Toll revenue declined in the short term, as the changes in road networks weighed on some road assets at the company. In addition, we think ongoing retrofitting and expansion projects for the Jingtai expressway and the Jihe expressway will, to some degree, erode traffic.
That said, we think retrofitting and expansion projects will boost the firm's earnings growth in the medium and long term, given increased traffic following the completion of such projects for the Jiqing expressway and the Jingtai expressway as well as new toll collection standards. The firm has announced that the Jihe expressway will likely start operation by end-2024.
Stable dividend payment policy bodes well for shareholder returns.
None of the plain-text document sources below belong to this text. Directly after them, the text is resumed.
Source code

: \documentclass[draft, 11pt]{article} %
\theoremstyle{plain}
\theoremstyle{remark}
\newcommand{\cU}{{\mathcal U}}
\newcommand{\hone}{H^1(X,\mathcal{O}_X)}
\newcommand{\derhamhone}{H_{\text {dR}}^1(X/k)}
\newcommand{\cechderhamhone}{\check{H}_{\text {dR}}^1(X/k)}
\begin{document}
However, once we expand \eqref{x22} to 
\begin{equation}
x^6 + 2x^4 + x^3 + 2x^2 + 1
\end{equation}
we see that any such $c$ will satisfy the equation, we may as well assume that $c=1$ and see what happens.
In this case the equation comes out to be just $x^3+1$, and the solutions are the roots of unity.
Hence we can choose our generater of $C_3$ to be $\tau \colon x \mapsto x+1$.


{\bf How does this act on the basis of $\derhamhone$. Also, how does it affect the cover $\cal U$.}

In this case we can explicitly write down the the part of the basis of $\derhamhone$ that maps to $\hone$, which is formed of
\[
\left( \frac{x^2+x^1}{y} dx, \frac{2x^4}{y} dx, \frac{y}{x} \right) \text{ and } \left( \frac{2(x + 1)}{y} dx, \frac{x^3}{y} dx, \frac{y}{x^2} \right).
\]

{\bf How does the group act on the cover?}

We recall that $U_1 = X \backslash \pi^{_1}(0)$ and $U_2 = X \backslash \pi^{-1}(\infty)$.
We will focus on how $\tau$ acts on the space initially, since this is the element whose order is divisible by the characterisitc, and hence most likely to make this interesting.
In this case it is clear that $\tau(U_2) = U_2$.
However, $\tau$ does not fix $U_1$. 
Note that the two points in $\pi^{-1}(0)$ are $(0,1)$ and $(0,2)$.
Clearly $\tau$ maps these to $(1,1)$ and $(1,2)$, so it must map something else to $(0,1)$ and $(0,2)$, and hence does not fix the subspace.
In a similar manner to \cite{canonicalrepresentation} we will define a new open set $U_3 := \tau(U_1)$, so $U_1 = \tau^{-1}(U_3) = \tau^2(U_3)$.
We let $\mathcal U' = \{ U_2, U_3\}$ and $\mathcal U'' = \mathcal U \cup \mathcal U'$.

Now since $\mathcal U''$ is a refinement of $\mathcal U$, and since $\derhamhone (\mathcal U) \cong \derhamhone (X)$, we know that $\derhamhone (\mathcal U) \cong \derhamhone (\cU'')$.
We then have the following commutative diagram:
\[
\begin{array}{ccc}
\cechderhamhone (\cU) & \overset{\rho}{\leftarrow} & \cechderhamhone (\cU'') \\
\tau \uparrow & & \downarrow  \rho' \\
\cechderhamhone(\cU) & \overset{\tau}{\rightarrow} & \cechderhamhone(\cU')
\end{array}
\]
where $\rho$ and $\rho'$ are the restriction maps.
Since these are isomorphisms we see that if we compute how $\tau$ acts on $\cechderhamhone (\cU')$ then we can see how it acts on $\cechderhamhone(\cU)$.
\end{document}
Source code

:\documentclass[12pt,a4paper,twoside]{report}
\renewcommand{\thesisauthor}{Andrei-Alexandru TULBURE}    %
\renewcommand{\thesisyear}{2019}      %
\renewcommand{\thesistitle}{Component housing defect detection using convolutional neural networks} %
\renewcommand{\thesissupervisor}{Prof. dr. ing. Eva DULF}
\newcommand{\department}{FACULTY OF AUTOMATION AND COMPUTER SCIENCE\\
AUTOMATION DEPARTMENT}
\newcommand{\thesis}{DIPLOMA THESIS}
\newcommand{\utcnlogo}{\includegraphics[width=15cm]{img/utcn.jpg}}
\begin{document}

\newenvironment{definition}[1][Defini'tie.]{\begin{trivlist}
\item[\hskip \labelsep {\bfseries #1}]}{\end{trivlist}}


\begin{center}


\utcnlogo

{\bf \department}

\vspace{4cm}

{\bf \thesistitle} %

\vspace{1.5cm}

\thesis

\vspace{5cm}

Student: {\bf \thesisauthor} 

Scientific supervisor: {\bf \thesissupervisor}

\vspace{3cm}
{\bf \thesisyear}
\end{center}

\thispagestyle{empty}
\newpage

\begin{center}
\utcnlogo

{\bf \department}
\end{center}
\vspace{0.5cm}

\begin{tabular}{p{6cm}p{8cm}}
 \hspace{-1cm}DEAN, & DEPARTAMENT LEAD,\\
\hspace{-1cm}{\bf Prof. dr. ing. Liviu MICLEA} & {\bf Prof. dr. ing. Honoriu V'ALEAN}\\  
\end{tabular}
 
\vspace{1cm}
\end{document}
The firm has announced that dividend payout ratios for 2020-2024 will be at least 60%. Its dividend per share did not decline even if earnings came under pressure due to the impacts of the COVID-19 pandemic in 2020- 2022. We think its stable dividend payment policy bodes well for shareholder returns.
Financials and valuation
We cut our 2024 and 2025 net profit forecasts 3.6% and 4.0% to Rmb3.48bn and Rmb3.82bn, to reflect lower-than-expected toll revenue. The stock is trading at 12.4x 2024e and 11.3x 2025e P/E. We maintain an OUTPERFORM rating and a target price of Rmb10.01. Our TP implies 13.9x 2024e and 12.7x 2025e P/E, offering 12.2% upside.
Risks
Progress in retrofitting and expansion projects and/or economic growth disappoints.